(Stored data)
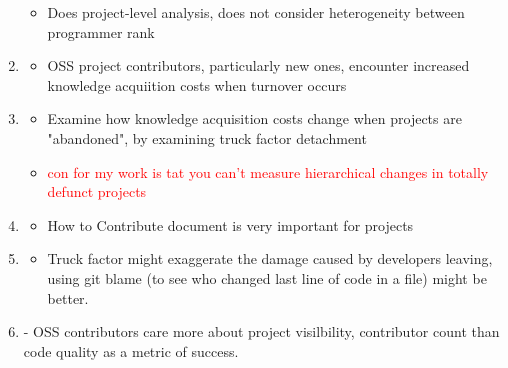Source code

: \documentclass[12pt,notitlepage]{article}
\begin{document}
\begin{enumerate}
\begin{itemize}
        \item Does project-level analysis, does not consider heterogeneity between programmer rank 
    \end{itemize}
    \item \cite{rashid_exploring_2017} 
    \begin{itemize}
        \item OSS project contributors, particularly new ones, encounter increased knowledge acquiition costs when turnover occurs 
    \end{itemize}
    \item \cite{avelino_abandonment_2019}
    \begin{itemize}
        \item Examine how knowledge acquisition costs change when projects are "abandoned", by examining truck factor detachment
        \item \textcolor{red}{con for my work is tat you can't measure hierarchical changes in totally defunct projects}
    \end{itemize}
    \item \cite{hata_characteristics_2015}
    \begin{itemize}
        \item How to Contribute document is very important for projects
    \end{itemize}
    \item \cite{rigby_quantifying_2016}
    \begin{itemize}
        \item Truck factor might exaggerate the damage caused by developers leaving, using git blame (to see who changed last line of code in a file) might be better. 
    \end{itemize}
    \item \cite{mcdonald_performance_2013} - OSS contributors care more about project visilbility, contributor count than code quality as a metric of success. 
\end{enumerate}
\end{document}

...

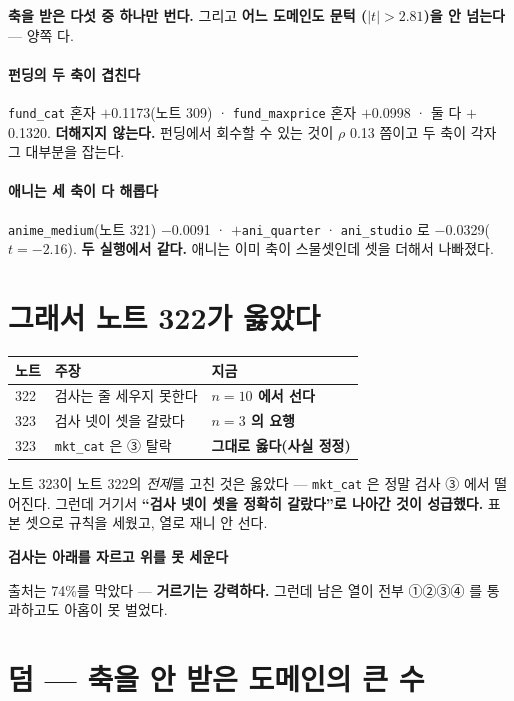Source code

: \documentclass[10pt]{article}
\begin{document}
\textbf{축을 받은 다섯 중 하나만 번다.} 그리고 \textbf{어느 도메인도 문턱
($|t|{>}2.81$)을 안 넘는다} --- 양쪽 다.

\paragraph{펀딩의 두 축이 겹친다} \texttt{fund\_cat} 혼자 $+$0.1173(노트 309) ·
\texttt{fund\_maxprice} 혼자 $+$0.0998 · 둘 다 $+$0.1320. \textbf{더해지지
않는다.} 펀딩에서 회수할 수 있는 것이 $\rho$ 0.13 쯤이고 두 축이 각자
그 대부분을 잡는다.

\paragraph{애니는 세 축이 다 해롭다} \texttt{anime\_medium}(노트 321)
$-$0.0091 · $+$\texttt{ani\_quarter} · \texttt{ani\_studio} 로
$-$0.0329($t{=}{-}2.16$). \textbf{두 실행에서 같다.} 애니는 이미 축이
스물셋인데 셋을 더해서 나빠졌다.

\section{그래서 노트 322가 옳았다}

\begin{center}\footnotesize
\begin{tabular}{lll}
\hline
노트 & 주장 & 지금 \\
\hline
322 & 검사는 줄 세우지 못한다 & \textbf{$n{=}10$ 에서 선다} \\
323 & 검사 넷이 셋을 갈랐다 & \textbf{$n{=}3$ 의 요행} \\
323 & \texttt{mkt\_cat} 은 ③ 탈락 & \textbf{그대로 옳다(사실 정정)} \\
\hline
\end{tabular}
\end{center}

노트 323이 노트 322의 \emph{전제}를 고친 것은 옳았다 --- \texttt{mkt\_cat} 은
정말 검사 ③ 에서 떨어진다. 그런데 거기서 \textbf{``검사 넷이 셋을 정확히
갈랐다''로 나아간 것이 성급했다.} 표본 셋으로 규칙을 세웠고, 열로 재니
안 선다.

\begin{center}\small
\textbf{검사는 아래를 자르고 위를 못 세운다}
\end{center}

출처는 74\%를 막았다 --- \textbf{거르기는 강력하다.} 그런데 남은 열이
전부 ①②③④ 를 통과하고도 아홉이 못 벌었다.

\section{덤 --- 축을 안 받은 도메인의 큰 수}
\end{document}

* Task instructions *
Count, in the data above, the lines that hold "when". Return only that count.

* Solved problem *
2